OK, that's now agreed, as sunkacola and Jemima have also said: we are all different, also as regards problems with certain items...
But isn't that also what the reviews say?! That's how I read them anyway. Or can you give an example of what you mean? And do you mean a "review" in the technical sense of a study measuring the reliability of studies - or differently, how? In my experience a review as opposed to a study is usually the most objective and reliable as far as medical evidence goes, often enough concluding that there is some evidence that some things help, but usually concluding that there is not enough evidence despite certain hunches about something.
We are too complicated for the world to understand and therefore likely never to be helped! I no longer personally listen to anything the world says or does. It matters nothing anymore as my world cannot be understood by anyone out there.
Yes, "we", meaning many medical conditions, are at the moment too complicated for medicine and maybe for the world. But what progress has been made by both regarding medical conditions and regarding FM in the last 20 years!

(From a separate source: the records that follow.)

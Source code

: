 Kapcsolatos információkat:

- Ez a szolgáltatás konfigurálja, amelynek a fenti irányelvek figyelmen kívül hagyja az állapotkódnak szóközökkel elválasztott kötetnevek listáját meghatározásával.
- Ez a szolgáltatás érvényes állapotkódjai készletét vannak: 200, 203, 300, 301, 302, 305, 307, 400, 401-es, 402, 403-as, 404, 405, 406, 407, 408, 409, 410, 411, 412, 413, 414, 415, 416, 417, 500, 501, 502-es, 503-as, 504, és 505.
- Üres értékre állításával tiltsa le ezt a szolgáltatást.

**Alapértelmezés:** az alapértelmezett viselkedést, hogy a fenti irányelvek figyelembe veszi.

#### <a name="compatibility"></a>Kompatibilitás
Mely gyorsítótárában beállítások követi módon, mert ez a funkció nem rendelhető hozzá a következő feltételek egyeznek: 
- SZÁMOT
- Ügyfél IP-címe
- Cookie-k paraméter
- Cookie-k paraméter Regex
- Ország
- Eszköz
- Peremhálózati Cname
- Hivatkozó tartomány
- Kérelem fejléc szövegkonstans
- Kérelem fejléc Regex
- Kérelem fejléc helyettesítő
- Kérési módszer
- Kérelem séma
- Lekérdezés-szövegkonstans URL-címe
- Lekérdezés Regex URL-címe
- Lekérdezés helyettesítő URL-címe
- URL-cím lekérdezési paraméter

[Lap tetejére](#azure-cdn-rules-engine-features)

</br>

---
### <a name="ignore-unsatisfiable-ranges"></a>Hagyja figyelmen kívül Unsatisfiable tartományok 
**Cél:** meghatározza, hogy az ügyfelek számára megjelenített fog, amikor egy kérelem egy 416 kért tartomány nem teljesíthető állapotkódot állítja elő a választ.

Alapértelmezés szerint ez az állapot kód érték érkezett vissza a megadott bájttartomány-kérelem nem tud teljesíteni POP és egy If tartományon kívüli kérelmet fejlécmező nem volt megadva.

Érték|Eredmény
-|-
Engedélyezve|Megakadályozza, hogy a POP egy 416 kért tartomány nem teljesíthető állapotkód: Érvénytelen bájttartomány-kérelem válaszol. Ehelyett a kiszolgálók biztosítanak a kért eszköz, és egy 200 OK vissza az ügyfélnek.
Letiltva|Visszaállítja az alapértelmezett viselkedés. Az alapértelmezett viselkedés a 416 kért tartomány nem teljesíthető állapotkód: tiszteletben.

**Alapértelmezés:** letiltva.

We were non-existing, but now are generally being seen. All studies are still exasperatingly piecework, despite some (like Goebel's 'autoimmune' study in August) being presented in a disproportionately boastful way. But they are standing on each others shoulders, and after a decade of 600 studies a year (pubmed) on FM, they have gone up to 800 and probably more per year. They contain results that different kinds of mind matters, physio, diets, meds and supps can help us, but also that it's not easy, so we have to be proactive and self-advocate.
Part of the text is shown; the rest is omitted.